Holiday Ornament Registration, through Dec. 16, Kahuku Park. Program takes place Wednesday, Dec. 18, 3-4p.m. Ages 6-14. 929-9113, hawaiicounty.gov/departments/parks-and-recreation/recreation

Christmas in the Country featuring 20th Annual Invitational Wreath Exhibit, daily, through Dec. 31, Volcano Art Center Gallery. Free; park entrance fees apply. 967-7565, volcanoartcenter.org

P&R T-Ball League Registration, through Jan. 6, Kahuku Park. Ages 5-6. Program to take place Dec. 2 - April 16, 3:30-4:30pm. Athletic shoes required. Contact Josh or Elizabeth Crook, 345-0511.
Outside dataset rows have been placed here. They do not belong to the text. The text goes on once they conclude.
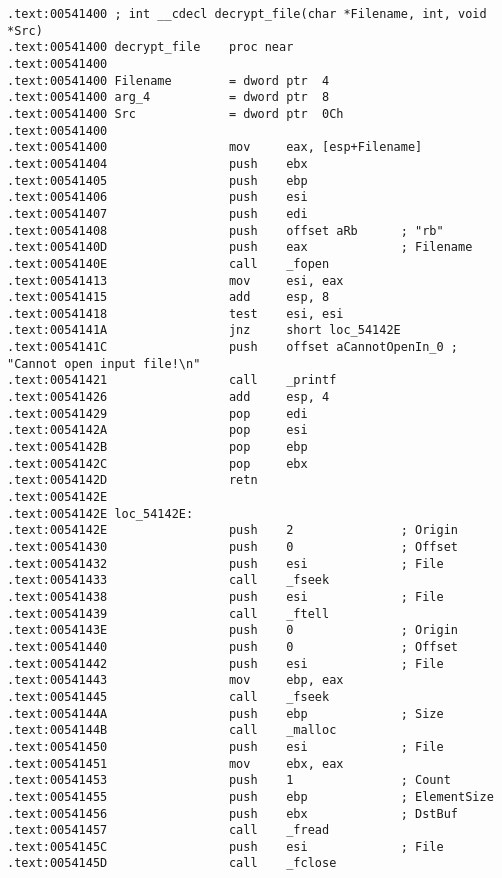 \begin{lstlisting}[style=customasmx86]
.text:00541400 ; int __cdecl decrypt_file(char *Filename, int, void *Src)
.text:00541400 decrypt_file    proc near
.text:00541400
.text:00541400 Filename        = dword ptr  4
.text:00541400 arg_4           = dword ptr  8
.text:00541400 Src             = dword ptr  0Ch
.text:00541400
.text:00541400                 mov     eax, [esp+Filename]
.text:00541404                 push    ebx
.text:00541405                 push    ebp
.text:00541406                 push    esi
.text:00541407                 push    edi
.text:00541408                 push    offset aRb      ; "rb"
.text:0054140D                 push    eax             ; Filename
.text:0054140E                 call    _fopen
.text:00541413                 mov     esi, eax
.text:00541415                 add     esp, 8
.text:00541418                 test    esi, esi
.text:0054141A                 jnz     short loc_54142E
.text:0054141C                 push    offset aCannotOpenIn_0 ; "Cannot open input file!\n"
.text:00541421                 call    _printf
.text:00541426                 add     esp, 4
.text:00541429                 pop     edi
.text:0054142A                 pop     esi
.text:0054142B                 pop     ebp
.text:0054142C                 pop     ebx
.text:0054142D                 retn
.text:0054142E
.text:0054142E loc_54142E:
.text:0054142E                 push    2               ; Origin
.text:00541430                 push    0               ; Offset
.text:00541432                 push    esi             ; File
.text:00541433                 call    _fseek
.text:00541438                 push    esi             ; File
.text:00541439                 call    _ftell
.text:0054143E                 push    0               ; Origin
.text:00541440                 push    0               ; Offset
.text:00541442                 push    esi             ; File
.text:00541443                 mov     ebp, eax
.text:00541445                 call    _fseek
.text:0054144A                 push    ebp             ; Size
.text:0054144B                 call    _malloc
.text:00541450                 push    esi             ; File
.text:00541451                 mov     ebx, eax
.text:00541453                 push    1               ; Count
.text:00541455                 push    ebp             ; ElementSize
.text:00541456                 push    ebx             ; DstBuf
.text:00541457                 call    _fread
.text:0054145C                 push    esi             ; File
.text:0054145D                 call    _fclose
\end{lstlisting}

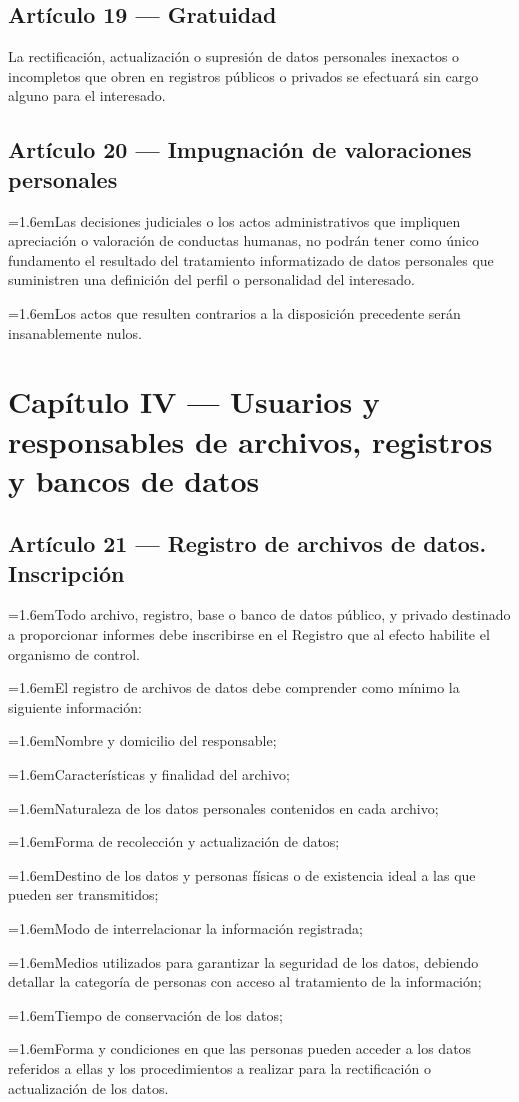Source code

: \documentclass[10pt,a4paper]{article}
\newcommand{\articulo}[1]{\subsection{#1}}
\newcommand{\inciso}[2]{\par{\hangindent=1.6em\hangafter=1\makebox[1.6em][l]{#1}#2\par}}
\begin{document}
\articulo{Artículo 19 --- Gratuidad}
La rectificación, actualización o supresión de datos personales inexactos o incompletos que obren en registros públicos o privados se efectuará sin cargo alguno para el interesado.

\articulo{Artículo 20 --- Impugnación de valoraciones personales}
\inciso{1.}{Las decisiones judiciales o los actos administrativos que impliquen apreciación o valoración de conductas humanas, no podrán tener como único fundamento el resultado del tratamiento informatizado de datos personales que suministren una definición del perfil o personalidad del interesado.}

\inciso{2.}{Los actos que resulten contrarios a la disposición precedente serán insanablemente nulos.}

\section{Capítulo IV --- Usuarios y responsables de archivos, registros y bancos de datos}
\articulo{Artículo 21 --- Registro de archivos de datos. Inscripción}
\inciso{1.}{Todo archivo, registro, base o banco de datos público, y privado destinado a proporcionar informes debe inscribirse en el Registro que al efecto habilite el organismo de control.}

\inciso{2.}{El registro de archivos de datos debe comprender como mínimo la siguiente información:}

\inciso{a)}{Nombre y domicilio del responsable;}

\inciso{b)}{Características y finalidad del archivo;}

\inciso{c)}{Naturaleza de los datos personales contenidos en cada archivo;}

\inciso{d)}{Forma de recolección y actualización de datos;}

\inciso{e)}{Destino de los datos y personas físicas o de existencia ideal a las que pueden ser transmitidos;}

\inciso{f)}{Modo de interrelacionar la información registrada;}

\inciso{g)}{Medios utilizados para garantizar la seguridad de los datos, debiendo detallar la categoría de personas con acceso al tratamiento de la información;}

\inciso{h)}{Tiempo de conservación de los datos;}

\inciso{i)}{Forma y condiciones en que las personas pueden acceder a los datos referidos a ellas y los procedimientos a realizar para la rectificación o actualización de los datos.}
\end{document}
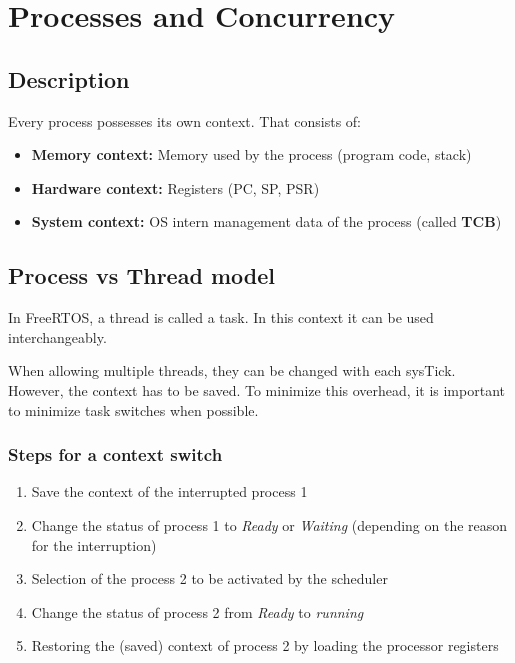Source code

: \section{Processes and Concurrency}

\subsection{Description}

Every process possesses its own context.
That consists of:
\begin{itemize}
    \item \textbf{Memory context:} Memory used by the process (program code, stack)
    \item \textbf{Hardware context:} Registers (PC, SP, PSR)
    \item \textbf{System context:} OS intern management data of the process (called \textbf{TCB})
\end{itemize}


\subsection{Process vs Thread model}

In FreeRTOS, a thread is called a task.
In this context it can be used interchangeably.

When allowing multiple threads, they can be changed with each sysTick.
However, the context has to be saved.
To minimize this overhead, it is important to minimize task switches when possible.

\subsubsection{Steps for a context switch}

\begin{enumerate}
    \item Save the context of the interrupted process 1
    \item Change the status of process 1 to \emph{Ready} or \emph{Waiting} (depending on the reason for the interruption)
    \item Selection of the process 2 to be activated by the scheduler
    \item Change the status of process 2 from \emph{Ready} to \emph{running}
    \item Restoring the (saved) context of process 2 by loading the processor registers
\end{enumerate}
P&R Coach Pitch Baseball League Registration, through Jan. 6, Kahuku Park. Ages 7-8. Program to take place Dec. 2 - April 16, 4:30-6pm. Athletic shoes, glove, and uniform required. Contact Josh or Elizabeth Crook, 345-0511.

Tūtū & Me Home Visiting Program is a free service to Pāhala families with keiki, birth to five years old. This caregiver support program offers those taking care of young keiki "a compassionate listening ear, helpful parenting tips and strategies, fun and exciting activities, and wonderful educational resources" from Tūtū & Me Traveling Preschool. Home visits are one hour in length, two to four times per month, for 12 to 15 visits. Snacks are provided. See pidfoundation.org or call 808-938-1088.